Problem details: Scan the records below for the line containing "我见过近800W的电被用来照亮客厅，这显然是不必要的。" and the line containing "通常，将光源移到需要的位置附近。". Copy both, plus every line between, exactly.

The data below:

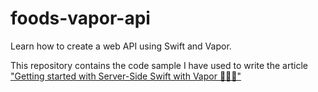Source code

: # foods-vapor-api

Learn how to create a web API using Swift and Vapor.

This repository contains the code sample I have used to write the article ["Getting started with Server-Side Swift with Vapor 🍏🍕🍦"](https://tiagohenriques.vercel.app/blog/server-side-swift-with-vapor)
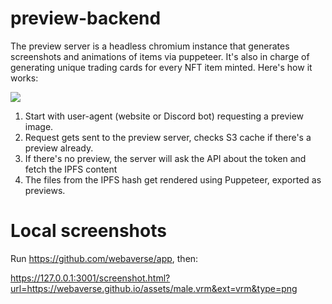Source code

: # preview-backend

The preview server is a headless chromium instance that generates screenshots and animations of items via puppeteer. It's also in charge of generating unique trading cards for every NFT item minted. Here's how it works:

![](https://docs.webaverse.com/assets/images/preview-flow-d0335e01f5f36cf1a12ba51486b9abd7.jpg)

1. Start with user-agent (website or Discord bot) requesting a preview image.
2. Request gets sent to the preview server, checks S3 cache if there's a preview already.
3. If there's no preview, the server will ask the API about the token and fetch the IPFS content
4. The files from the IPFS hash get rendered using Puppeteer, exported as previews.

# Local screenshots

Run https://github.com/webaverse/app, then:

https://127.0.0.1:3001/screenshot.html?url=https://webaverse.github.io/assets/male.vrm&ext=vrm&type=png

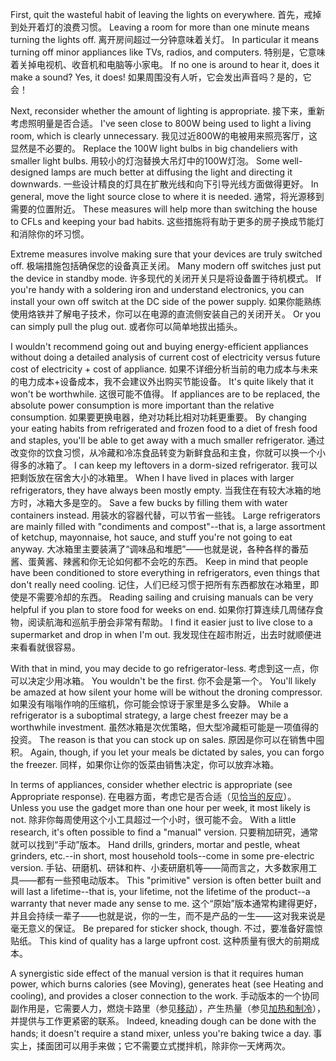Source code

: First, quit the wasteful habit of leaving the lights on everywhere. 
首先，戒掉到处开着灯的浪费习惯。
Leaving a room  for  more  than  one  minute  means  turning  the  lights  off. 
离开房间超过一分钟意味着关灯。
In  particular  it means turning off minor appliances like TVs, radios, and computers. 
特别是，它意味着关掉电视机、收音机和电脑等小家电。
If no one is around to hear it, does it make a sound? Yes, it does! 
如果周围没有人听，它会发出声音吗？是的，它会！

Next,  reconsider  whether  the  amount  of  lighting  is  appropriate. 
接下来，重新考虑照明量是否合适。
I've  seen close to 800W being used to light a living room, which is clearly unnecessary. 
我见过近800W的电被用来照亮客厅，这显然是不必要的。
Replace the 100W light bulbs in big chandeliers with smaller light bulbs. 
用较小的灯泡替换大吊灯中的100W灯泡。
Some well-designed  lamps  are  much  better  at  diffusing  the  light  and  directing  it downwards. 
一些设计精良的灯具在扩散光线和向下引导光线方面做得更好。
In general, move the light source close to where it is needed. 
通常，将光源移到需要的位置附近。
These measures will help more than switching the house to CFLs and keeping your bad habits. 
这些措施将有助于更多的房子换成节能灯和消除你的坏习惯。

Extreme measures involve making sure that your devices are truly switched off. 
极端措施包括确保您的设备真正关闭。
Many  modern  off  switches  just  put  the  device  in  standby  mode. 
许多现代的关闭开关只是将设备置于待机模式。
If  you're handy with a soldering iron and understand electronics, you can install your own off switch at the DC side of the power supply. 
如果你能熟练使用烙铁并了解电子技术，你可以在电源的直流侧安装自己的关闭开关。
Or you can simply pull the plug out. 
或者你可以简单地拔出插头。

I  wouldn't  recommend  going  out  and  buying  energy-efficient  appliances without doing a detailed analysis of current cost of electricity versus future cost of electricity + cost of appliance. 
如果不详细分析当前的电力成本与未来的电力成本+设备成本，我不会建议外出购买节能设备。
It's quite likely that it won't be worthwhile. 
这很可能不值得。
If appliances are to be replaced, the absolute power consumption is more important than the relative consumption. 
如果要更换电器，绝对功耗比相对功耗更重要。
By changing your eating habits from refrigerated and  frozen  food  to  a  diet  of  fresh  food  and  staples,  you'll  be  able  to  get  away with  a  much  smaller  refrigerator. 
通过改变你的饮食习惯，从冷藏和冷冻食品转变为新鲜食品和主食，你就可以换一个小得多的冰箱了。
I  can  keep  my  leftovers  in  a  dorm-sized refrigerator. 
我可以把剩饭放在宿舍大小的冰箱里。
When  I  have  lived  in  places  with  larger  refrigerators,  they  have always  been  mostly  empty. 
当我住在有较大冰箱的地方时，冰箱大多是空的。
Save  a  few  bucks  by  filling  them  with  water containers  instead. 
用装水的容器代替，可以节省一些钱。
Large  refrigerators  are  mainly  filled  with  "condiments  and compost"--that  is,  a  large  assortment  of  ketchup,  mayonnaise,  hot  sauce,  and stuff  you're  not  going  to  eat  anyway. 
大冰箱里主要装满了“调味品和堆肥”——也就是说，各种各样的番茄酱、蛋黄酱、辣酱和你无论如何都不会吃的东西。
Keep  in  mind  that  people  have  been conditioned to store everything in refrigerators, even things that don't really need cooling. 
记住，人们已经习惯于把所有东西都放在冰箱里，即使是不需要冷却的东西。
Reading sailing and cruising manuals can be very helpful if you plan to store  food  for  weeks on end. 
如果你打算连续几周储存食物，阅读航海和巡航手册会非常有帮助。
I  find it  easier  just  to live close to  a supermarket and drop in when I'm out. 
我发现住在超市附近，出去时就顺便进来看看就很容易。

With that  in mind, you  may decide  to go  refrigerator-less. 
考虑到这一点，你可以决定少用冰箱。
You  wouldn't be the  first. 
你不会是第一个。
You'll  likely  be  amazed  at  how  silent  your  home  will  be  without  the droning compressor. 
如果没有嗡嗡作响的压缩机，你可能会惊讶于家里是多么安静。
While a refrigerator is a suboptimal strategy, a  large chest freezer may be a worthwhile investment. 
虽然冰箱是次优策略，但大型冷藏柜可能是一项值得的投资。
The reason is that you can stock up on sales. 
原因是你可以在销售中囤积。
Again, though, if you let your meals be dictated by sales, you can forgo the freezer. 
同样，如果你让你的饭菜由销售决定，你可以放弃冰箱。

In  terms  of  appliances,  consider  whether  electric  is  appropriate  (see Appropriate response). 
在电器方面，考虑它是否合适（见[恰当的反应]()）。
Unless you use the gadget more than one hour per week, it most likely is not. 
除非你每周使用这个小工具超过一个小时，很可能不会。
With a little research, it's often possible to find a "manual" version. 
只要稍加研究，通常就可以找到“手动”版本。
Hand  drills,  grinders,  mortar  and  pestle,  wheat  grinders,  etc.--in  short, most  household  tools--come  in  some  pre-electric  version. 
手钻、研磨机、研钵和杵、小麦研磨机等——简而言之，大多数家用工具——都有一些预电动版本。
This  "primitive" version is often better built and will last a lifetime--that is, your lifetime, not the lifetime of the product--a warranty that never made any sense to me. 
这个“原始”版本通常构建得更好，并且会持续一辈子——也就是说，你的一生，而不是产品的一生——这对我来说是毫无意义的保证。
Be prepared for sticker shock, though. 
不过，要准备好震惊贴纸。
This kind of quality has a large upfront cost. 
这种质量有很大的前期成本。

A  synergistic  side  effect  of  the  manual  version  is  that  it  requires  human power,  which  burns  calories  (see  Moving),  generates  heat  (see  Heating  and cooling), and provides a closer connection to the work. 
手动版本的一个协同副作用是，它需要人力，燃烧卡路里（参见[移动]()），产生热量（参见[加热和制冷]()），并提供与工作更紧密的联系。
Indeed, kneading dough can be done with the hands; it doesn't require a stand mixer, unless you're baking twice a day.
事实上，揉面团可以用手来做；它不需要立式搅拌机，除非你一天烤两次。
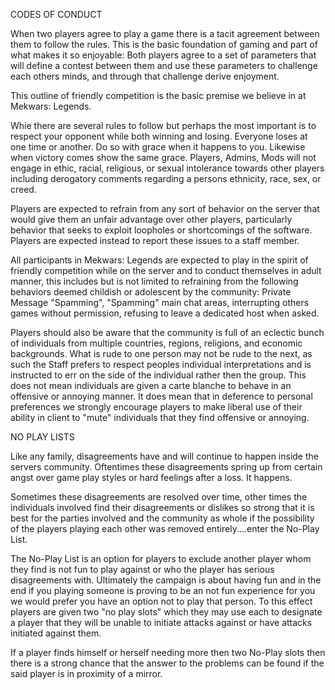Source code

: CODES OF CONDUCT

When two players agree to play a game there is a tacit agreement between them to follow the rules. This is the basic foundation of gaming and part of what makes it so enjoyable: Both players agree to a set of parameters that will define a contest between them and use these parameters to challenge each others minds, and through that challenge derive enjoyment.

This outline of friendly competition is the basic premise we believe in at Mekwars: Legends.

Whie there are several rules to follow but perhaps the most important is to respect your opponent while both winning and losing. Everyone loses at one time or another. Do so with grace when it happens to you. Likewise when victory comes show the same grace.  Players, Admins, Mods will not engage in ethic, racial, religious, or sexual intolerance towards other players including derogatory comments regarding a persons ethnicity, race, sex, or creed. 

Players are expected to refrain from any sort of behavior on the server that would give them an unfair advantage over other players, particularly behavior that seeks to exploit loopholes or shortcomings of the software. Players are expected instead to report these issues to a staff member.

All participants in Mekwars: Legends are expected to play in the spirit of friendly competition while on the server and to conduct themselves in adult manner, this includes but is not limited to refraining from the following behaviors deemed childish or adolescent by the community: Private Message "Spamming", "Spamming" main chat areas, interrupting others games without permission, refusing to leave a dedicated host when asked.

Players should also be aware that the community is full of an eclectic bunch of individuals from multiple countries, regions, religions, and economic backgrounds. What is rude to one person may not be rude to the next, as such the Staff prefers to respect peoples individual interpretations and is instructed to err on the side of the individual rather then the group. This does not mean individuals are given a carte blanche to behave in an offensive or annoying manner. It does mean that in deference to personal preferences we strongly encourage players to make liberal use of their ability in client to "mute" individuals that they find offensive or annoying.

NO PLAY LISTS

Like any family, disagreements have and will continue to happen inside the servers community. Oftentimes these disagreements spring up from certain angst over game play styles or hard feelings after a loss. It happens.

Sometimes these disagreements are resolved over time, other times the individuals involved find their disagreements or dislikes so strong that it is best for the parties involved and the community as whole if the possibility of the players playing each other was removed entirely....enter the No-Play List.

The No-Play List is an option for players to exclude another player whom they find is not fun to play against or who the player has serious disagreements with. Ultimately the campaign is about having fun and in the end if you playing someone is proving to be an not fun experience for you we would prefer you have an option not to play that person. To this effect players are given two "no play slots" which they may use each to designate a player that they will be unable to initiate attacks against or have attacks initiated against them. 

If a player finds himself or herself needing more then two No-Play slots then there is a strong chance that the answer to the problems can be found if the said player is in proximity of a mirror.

End of The data.

Your response:
我见过近800W的电被用来照亮客厅，这显然是不必要的。
Replace the 100W light bulbs in big chandeliers with smaller light bulbs. 
用较小的灯泡替换大吊灯中的100W灯泡。
Some well-designed  lamps  are  much  better  at  diffusing  the  light  and  directing  it downwards. 
一些设计精良的灯具在扩散光线和向下引导光线方面做得更好。
In general, move the light source close to where it is needed. 
通常，将光源移到需要的位置附近。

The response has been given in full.